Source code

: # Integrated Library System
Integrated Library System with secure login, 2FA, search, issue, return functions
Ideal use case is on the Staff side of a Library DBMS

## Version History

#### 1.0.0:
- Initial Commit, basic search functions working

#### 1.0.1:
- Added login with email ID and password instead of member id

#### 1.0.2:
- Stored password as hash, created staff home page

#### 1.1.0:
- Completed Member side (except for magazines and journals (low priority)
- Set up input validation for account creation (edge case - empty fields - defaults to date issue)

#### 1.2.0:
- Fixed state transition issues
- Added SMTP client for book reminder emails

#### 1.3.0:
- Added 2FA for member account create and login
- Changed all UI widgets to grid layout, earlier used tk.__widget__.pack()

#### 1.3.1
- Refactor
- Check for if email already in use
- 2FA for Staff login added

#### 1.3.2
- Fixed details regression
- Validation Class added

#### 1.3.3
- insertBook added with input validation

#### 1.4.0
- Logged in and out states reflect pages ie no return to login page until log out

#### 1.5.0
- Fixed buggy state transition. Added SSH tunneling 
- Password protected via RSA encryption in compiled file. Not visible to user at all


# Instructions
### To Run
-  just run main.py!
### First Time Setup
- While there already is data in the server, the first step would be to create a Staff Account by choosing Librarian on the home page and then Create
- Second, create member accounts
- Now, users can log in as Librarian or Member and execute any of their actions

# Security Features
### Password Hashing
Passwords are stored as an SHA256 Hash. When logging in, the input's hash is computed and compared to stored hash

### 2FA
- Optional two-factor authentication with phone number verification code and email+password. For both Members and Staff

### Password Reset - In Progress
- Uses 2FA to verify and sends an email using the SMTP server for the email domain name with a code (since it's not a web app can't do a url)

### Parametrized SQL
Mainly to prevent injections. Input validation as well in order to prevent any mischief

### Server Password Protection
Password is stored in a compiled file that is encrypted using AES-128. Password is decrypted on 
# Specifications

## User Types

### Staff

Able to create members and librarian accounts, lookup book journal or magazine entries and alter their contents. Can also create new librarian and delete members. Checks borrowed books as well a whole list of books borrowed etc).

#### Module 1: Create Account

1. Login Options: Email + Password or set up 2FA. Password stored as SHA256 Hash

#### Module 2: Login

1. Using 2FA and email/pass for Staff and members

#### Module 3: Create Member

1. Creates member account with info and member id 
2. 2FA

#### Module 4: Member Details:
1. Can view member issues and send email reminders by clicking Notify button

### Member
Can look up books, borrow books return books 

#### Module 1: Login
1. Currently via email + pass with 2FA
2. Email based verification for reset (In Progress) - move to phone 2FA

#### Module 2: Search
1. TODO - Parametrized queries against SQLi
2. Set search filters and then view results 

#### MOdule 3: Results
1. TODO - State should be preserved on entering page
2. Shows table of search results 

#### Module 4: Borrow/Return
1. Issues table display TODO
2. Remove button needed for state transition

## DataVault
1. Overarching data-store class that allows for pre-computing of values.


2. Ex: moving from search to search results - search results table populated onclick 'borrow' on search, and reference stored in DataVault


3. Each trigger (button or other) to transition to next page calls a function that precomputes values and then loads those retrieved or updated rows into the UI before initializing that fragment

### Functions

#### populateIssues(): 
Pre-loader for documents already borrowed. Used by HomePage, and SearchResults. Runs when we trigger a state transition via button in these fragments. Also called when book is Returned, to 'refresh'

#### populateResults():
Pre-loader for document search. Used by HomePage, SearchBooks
◇ ◇ ◇ ◇ ◇
▶ Task instructions: Considering only the material above, set down every line from the one with "- Initial Commit, basic" to the one with "- Fixed buggy", inclusive, exactly as written.

▶ Reply:
- Initial Commit, basic search functions working

#### 1.0.1:
- Added login with email ID and password instead of member id

#### 1.0.2:
- Stored password as hash, created staff home page

#### 1.1.0:
- Completed Member side (except for magazines and journals (low priority)
- Set up input validation for account creation (edge case - empty fields - defaults to date issue)

#### 1.2.0:
- Fixed state transition issues
- Added SMTP client for book reminder emails

#### 1.3.0:
- Added 2FA for member account create and login
- Changed all UI widgets to grid layout, earlier used tk.__widget__.pack()

#### 1.3.1
- Refactor
- Check for if email already in use
- 2FA for Staff login added

#### 1.3.2
- Fixed details regression
- Validation Class added

#### 1.3.3
- insertBook added with input validation

#### 1.4.0
- Logged in and out states reflect pages ie no return to login page until log out

#### 1.5.0
- Fixed buggy state transition. Added SSH tunneling 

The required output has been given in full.